CGI doesn’t make up for the wooden script or performances says Cornwall reviewer Stuart McColl on Clash of the Titans
1981’s Clash Of The Titans had a mystical charm to it, largely due to Ray Harryhausen’s stop-motion animation. Here, Louis Leterrier’s (The Incredible Hulk, Transporter 2) remake forgoes the charm for large-scale special effects and a plot that takes itself a little too seriously.
Perseus (Sam Worthington) is out to avenge his family, but he’s also out save the city of Argos, which is about to be wiped out by the Kraken, a giant elemental sea creature, which is being sent by the gods who are angry because It’s not that the plot is hard to follow, it’s just that it’s hard to care when scenes of exposition are truncated as much as possible and enveloped by jerky action sequences.
Character development is at an absolute minimum throughout. Perseus sets out on his mission with a small band of followers and we’re not even given so much as a name for some of them, let alone their reasons for joining him -or for being on screen at all, for that matter. But in the end it doesn’t make a great deal of difference, because they’re all swept aside at the last minute by the long serpentine tail of Medusa (something done much better in the original film).
While Perseus and the gang are on their adventures, we’re treated to a little subplot back at home in the city of Argos. Princess Andromeda (Alexa Davalos) questions whether or not to sacrifice herself to the Kraken in order to save her city -and that’s literally it. The whole thing has barely any screen time yet when it’s tied into the film’s finale we’re expected to care about the outcome, which is nigh on impossible when you’ve only spent about 30 seconds with the character. This lack of attention paid to the characters and the story underpins everything that’s wrong with the film.
Faults continue to stack up elsewhere like a decrepit tower of jenga blocks, ready to crumble at any minute into the absolute mess that Clash Of The Titans is. Barely-there wooden dialogue is delivered by barely-there wooden actors. The only way you can tell Sam Worthington’s Perseus apart from Sam Worthington’s Jake Sully is that in this film he doesn’t spend half of his screen time looking like a giant blue cat. He’s got the looks and a little bit of the charisma for a leading man, but there doesn’t seem to be much else behind it. You could argue that this is because of the poor script, but only time will tell.

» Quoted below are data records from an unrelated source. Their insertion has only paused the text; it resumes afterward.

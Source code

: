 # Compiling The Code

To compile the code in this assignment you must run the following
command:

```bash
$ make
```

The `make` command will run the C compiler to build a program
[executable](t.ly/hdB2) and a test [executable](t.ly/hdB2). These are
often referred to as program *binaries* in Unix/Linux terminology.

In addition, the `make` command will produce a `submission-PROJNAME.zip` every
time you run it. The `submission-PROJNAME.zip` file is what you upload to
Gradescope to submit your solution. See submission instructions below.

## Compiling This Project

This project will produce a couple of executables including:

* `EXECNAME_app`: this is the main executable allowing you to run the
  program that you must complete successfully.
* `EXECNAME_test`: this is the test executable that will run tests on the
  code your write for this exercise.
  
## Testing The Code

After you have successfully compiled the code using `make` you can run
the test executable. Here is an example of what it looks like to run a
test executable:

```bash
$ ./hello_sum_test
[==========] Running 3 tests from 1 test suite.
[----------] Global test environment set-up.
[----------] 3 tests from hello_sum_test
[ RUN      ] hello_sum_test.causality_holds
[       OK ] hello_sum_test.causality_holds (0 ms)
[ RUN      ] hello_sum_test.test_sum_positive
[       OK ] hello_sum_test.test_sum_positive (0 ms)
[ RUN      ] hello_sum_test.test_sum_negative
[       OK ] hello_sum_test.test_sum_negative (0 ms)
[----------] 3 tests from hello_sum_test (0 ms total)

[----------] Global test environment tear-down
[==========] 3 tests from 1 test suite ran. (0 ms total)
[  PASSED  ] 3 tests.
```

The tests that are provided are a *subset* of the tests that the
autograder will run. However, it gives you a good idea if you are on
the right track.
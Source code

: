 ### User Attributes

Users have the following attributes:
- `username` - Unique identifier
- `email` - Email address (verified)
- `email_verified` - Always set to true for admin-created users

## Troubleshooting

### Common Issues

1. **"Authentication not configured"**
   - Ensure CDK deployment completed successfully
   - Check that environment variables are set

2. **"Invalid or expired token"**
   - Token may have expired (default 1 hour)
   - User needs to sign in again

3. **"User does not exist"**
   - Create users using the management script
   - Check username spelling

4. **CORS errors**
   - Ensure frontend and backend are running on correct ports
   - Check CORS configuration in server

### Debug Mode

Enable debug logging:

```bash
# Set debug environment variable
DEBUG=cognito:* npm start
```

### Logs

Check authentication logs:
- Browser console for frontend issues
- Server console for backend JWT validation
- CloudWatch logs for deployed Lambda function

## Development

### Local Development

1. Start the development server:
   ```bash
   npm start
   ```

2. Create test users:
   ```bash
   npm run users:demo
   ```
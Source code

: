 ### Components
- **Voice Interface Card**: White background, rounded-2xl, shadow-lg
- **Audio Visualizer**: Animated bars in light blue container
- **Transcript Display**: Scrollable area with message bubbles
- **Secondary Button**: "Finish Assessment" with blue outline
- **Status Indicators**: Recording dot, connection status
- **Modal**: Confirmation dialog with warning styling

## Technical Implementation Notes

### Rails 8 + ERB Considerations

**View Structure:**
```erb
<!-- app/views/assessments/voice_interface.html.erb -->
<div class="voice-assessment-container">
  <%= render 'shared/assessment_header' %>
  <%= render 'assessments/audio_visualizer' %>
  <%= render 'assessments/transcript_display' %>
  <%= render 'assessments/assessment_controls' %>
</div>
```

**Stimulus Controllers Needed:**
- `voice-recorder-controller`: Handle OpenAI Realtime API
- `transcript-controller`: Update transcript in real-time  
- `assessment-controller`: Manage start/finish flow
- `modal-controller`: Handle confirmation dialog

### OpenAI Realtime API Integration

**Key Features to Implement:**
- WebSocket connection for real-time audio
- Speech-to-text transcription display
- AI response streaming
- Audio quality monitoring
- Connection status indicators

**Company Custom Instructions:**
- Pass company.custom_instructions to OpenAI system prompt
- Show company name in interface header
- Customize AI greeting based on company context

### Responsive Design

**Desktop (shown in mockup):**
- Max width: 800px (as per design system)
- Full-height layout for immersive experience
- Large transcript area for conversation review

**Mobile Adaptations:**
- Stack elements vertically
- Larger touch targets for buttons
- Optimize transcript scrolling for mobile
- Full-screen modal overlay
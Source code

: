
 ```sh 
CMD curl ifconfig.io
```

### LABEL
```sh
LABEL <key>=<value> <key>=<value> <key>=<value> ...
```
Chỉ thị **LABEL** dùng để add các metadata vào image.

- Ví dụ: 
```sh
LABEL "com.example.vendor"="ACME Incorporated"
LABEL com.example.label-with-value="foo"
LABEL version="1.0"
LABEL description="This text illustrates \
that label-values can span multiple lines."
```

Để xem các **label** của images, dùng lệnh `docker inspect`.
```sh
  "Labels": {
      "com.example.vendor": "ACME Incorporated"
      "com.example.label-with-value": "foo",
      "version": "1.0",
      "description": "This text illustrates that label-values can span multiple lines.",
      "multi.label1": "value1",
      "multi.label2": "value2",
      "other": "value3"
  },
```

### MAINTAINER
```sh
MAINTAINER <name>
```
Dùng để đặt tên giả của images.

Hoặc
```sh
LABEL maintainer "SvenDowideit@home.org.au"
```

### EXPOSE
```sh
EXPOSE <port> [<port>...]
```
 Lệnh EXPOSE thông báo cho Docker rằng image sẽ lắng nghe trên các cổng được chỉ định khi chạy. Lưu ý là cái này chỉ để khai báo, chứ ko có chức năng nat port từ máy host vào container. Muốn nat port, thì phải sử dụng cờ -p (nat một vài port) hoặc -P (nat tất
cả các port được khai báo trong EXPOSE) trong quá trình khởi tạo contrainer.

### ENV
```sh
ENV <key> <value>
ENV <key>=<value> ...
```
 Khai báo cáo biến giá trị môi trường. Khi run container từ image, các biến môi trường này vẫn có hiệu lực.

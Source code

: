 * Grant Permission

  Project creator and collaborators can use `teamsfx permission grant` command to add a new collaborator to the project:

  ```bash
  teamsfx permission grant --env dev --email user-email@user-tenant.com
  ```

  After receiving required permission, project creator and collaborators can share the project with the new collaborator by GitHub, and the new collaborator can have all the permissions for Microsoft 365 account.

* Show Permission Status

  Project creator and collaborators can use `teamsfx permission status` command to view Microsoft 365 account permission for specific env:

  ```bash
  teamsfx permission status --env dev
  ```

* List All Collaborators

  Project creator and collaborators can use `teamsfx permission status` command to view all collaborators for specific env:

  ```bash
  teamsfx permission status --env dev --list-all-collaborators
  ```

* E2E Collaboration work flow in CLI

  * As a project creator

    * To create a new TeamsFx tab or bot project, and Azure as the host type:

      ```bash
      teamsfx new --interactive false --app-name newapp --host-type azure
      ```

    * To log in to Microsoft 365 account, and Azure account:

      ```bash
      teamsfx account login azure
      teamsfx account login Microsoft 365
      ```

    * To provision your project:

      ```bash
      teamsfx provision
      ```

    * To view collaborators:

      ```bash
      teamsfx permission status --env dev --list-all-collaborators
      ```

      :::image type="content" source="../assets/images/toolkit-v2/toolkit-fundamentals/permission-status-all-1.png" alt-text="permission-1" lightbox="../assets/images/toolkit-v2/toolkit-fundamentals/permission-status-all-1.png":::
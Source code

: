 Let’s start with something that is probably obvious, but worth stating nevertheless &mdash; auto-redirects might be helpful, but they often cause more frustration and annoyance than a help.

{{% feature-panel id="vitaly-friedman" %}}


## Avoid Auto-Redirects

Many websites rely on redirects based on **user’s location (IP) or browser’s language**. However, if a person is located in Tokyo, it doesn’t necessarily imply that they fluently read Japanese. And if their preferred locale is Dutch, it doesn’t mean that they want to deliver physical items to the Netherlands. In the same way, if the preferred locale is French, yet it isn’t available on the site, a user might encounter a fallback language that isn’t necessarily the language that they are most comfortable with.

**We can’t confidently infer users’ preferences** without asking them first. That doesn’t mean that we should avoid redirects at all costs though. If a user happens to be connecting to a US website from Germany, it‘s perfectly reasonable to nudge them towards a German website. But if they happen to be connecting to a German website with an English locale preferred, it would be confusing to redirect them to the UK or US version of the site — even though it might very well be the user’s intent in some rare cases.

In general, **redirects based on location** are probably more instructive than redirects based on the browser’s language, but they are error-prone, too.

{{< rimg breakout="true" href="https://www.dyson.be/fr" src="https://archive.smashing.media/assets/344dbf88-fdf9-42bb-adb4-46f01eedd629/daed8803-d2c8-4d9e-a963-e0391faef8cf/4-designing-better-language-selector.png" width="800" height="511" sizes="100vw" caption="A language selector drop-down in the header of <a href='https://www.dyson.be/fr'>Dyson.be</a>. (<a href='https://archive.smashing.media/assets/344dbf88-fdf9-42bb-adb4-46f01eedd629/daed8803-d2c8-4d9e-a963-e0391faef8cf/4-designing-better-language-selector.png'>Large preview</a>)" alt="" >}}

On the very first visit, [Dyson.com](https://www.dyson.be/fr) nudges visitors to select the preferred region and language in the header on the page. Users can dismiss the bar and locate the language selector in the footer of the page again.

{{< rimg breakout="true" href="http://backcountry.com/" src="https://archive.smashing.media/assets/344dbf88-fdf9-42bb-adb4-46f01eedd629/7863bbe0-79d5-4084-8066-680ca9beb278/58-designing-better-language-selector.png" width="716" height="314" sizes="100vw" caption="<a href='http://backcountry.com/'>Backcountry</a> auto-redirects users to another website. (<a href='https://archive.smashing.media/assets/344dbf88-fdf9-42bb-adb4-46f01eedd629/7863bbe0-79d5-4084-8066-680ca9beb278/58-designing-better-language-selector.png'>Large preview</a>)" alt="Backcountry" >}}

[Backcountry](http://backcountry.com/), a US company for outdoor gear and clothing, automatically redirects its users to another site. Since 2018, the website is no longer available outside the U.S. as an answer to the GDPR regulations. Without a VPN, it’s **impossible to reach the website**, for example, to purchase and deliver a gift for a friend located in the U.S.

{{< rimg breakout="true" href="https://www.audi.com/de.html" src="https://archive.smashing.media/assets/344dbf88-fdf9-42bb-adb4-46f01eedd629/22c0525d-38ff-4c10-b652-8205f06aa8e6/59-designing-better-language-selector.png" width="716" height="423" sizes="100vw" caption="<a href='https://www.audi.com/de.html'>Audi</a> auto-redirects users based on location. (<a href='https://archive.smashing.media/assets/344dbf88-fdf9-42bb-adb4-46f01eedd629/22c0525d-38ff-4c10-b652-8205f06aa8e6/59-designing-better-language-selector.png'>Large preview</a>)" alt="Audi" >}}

Overwrought CGI sequences suffer from Transformers syndrome -jerkily filmed and cut together so that everything sort of looks the same and you never quite really know what it is you’re looking at. When the camera does zoom out from the action, you can see the CGI for what it really is. Sure, it’s an obvious step up from stop-motion. But when it’s the film’s only selling point, at what cost?